[Document images with source code]

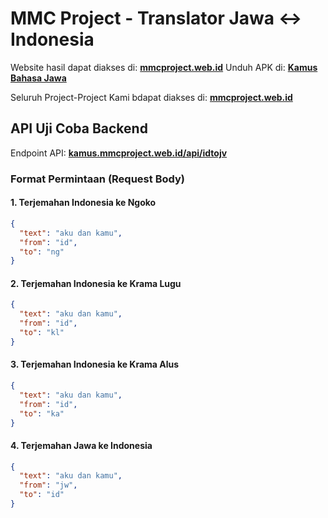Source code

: # MMC Project - Translator Jawa ↔ Indonesia

Website hasil dapat diakses di: **[mmcproject.web.id](https://translate.mmcproject.web.id)**
Unduh APK di: **[Kamus Bahasa Jawa](https://github.com/heruarbianto/translateIdtoJV/blob/master/kamusIdtoJv.apk)**


Seluruh Project-Project Kami bdapat diakses di: **[mmcproject.web.id](https://mmcproject.web.id)**
## API Uji Coba Backend

Endpoint API:
**[kamus.mmcproject.web.id/api/idtojv](https://kamus.mmcproject.web.id/api/idtojv)**

### Format Permintaan (Request Body)

#### 1. Terjemahan Indonesia ke Ngoko

```json
{
  "text": "aku dan kamu",
  "from": "id",
  "to": "ng"
}
```

#### 2. Terjemahan Indonesia ke Krama Lugu

```json
{
  "text": "aku dan kamu",
  "from": "id",
  "to": "kl"
}
```

#### 3. Terjemahan Indonesia ke Krama Alus

```json
{
  "text": "aku dan kamu",
  "from": "id",
  "to": "ka"
}
```

#### 4. Terjemahan Jawa ke Indonesia

```json
{
  "text": "aku dan kamu",
  "from": "jw",
  "to": "id"
}
```
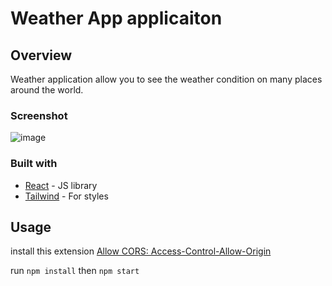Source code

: # Weather App applicaiton

## Overview

Weather application allow you to see the weather condition on many places around the world.

### Screenshot

![image](https://user-images.githubusercontent.com/68775635/118402935-c905e380-b674-11eb-86ff-7a210d520107.png)

### Built with

- [React](https://reactjs.org/) - JS library
- [Tailwind](https://tailwindcss.com/) - For styles

## Usage

install this extension [Allow CORS: Access-Control-Allow-Origin](https://chrome.google.com/webstore/search/Allow%20CORS%3A%20Access-Control-Allow-Origin?hl=en-US)

run ```npm install```
then ```npm start```
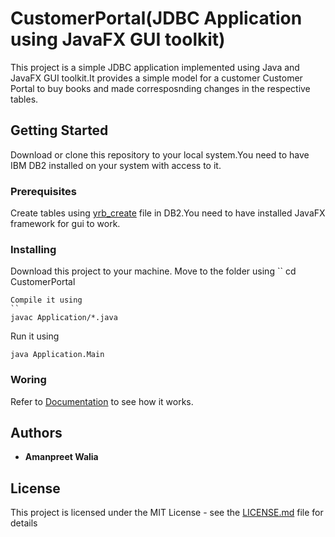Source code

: # CustomerPortal(JDBC Application using JavaFX GUI toolkit)
This project is a simple JDBC application implemented using Java and JavaFX GUI toolkit.It provides a simple model for a customer Customer Portal to buy books and made corresposnding changes in the respective tables.

## Getting Started
Download or clone this repository to your local system.You need to have IBM DB2 installed on your system with access to it.

### Prerequisites
Create tables using [yrb_create](yrb_create) file in DB2.You need to have installed JavaFX framework for gui to work.
### Installing
Download this project to your machine.
Move to the folder using
``
cd CustomerPortal
```
Compile it using
``
javac Application/*.java
```
Run it using
```
java Application.Main
```
### Woring
Refer to [Documentation](Report.pdf) to see how it works.
## Authors
* **Amanpreet Walia** 
## License

This project is licensed under the MIT License - see the [LICENSE.md](LICENSE.md) file for details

EXERCISE GOAL: Please work out how many lines in the records hold the string "Jawa", and give only the number.

RESPONSE TO THE TASK: 3